Exercise brief: Repeat the listing below in full, exactly as it stands.

Given records START

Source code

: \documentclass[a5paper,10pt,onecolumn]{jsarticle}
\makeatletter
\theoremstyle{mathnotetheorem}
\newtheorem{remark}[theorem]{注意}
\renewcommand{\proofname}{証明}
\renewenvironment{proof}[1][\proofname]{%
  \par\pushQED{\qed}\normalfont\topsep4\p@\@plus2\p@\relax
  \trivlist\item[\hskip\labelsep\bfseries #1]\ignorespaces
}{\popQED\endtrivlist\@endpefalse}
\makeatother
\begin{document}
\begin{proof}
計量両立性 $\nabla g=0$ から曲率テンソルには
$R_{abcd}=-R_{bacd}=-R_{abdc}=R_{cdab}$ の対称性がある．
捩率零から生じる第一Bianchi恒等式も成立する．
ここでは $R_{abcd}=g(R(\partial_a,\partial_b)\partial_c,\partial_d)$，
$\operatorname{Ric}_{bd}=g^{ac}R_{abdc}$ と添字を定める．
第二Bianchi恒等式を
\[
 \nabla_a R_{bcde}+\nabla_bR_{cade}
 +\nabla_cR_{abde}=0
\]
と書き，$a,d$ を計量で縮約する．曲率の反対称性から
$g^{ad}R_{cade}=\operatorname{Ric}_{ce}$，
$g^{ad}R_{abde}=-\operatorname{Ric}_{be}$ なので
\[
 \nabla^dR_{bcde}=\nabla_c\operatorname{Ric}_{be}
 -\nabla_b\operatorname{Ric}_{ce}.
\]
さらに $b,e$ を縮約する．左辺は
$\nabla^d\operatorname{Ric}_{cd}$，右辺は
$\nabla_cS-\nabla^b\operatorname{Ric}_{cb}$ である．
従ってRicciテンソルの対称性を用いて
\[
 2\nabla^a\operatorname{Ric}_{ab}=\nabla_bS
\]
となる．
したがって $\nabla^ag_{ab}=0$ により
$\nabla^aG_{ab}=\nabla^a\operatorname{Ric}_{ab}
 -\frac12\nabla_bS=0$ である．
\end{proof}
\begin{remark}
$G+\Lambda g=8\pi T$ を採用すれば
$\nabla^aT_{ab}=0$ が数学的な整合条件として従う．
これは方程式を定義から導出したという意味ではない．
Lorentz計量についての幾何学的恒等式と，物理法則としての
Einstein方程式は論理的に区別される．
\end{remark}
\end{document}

Given records END

Answer to this exercise:
Source code

: \documentclass[a5paper,10pt,onecolumn]{jsarticle}
\makeatletter
\theoremstyle{mathnotetheorem}
\newtheorem{remark}[theorem]{注意}
\renewcommand{\proofname}{証明}
\renewenvironment{proof}[1][\proofname]{%
  \par\pushQED{\qed}\normalfont\topsep4\p@\@plus2\p@\relax
  \trivlist\item[\hskip\labelsep\bfseries #1]\ignorespaces
}{\popQED\endtrivlist\@endpefalse}
\makeatother
\begin{document}
\begin{proof}
計量両立性 $\nabla g=0$ から曲率テンソルには
$R_{abcd}=-R_{bacd}=-R_{abdc}=R_{cdab}$ の対称性がある．
捩率零から生じる第一Bianchi恒等式も成立する．
ここでは $R_{abcd}=g(R(\partial_a,\partial_b)\partial_c,\partial_d)$，
$\operatorname{Ric}_{bd}=g^{ac}R_{abdc}$ と添字を定める．
第二Bianchi恒等式を
\[
 \nabla_a R_{bcde}+\nabla_bR_{cade}
 +\nabla_cR_{abde}=0
\]
と書き，$a,d$ を計量で縮約する．曲率の反対称性から
$g^{ad}R_{cade}=\operatorname{Ric}_{ce}$，
$g^{ad}R_{abde}=-\operatorname{Ric}_{be}$ なので
\[
 \nabla^dR_{bcde}=\nabla_c\operatorname{Ric}_{be}
 -\nabla_b\operatorname{Ric}_{ce}.
\]
さらに $b,e$ を縮約する．左辺は
$\nabla^d\operatorname{Ric}_{cd}$，右辺は
$\nabla_cS-\nabla^b\operatorname{Ric}_{cb}$ である．
従ってRicciテンソルの対称性を用いて
\[
 2\nabla^a\operatorname{Ric}_{ab}=\nabla_bS
\]
となる．
したがって $\nabla^ag_{ab}=0$ により
$\nabla^aG_{ab}=\nabla^a\operatorname{Ric}_{ab}
 -\frac12\nabla_bS=0$ である．
\end{proof}
\begin{remark}
$G+\Lambda g=8\pi T$ を採用すれば
$\nabla^aT_{ab}=0$ が数学的な整合条件として従う．
これは方程式を定義から導出したという意味ではない．
Lorentz計量についての幾何学的恒等式と，物理法則としての
Einstein方程式は論理的に区別される．
\end{remark}
\end{document}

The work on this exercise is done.